→ **What to do**
In the records below, find the line that contains "- **Purchase Success**: Particle" and the line that contains "## Responsive Breakpoints", then retype exactly those two lines and every line between them.

============

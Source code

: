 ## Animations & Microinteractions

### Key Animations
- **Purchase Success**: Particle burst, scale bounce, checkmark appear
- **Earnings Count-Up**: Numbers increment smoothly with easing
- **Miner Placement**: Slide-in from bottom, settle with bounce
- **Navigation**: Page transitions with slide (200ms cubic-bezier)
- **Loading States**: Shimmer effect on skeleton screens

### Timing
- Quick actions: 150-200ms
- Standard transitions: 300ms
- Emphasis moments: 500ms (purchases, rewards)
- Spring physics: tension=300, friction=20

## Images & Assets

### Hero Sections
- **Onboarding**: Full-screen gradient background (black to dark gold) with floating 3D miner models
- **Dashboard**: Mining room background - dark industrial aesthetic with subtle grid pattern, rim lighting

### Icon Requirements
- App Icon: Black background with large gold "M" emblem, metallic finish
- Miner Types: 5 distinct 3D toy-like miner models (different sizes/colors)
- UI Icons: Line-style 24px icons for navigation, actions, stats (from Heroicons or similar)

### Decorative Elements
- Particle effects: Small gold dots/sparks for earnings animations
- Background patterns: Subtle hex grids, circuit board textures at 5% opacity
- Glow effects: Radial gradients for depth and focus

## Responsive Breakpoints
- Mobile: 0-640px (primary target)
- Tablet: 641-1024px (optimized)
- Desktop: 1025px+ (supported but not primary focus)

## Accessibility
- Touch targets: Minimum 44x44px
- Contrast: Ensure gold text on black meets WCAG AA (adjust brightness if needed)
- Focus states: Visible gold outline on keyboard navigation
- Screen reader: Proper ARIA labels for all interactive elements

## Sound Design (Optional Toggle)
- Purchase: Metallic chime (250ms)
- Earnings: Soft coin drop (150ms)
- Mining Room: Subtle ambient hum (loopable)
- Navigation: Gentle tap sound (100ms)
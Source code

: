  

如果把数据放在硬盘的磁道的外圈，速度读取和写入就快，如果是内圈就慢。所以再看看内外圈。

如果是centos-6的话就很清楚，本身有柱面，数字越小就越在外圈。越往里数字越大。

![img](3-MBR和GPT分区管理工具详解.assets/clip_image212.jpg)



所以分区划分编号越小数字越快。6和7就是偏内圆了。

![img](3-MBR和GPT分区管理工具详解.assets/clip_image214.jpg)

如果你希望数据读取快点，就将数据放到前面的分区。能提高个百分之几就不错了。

============

→ **Reply**
- **Purchase Success**: Particle burst, scale bounce, checkmark appear
- **Earnings Count-Up**: Numbers increment smoothly with easing
- **Miner Placement**: Slide-in from bottom, settle with bounce
- **Navigation**: Page transitions with slide (200ms cubic-bezier)
- **Loading States**: Shimmer effect on skeleton screens

### Timing
- Quick actions: 150-200ms
- Standard transitions: 300ms
- Emphasis moments: 500ms (purchases, rewards)
- Spring physics: tension=300, friction=20

## Images & Assets

### Hero Sections
- **Onboarding**: Full-screen gradient background (black to dark gold) with floating 3D miner models
- **Dashboard**: Mining room background - dark industrial aesthetic with subtle grid pattern, rim lighting

### Icon Requirements
- App Icon: Black background with large gold "M" emblem, metallic finish
- Miner Types: 5 distinct 3D toy-like miner models (different sizes/colors)
- UI Icons: Line-style 24px icons for navigation, actions, stats (from Heroicons or similar)

### Decorative Elements
- Particle effects: Small gold dots/sparks for earnings animations
- Background patterns: Subtle hex grids, circuit board textures at 5% opacity
- Glow effects: Radial gradients for depth and focus

## Responsive Breakpoints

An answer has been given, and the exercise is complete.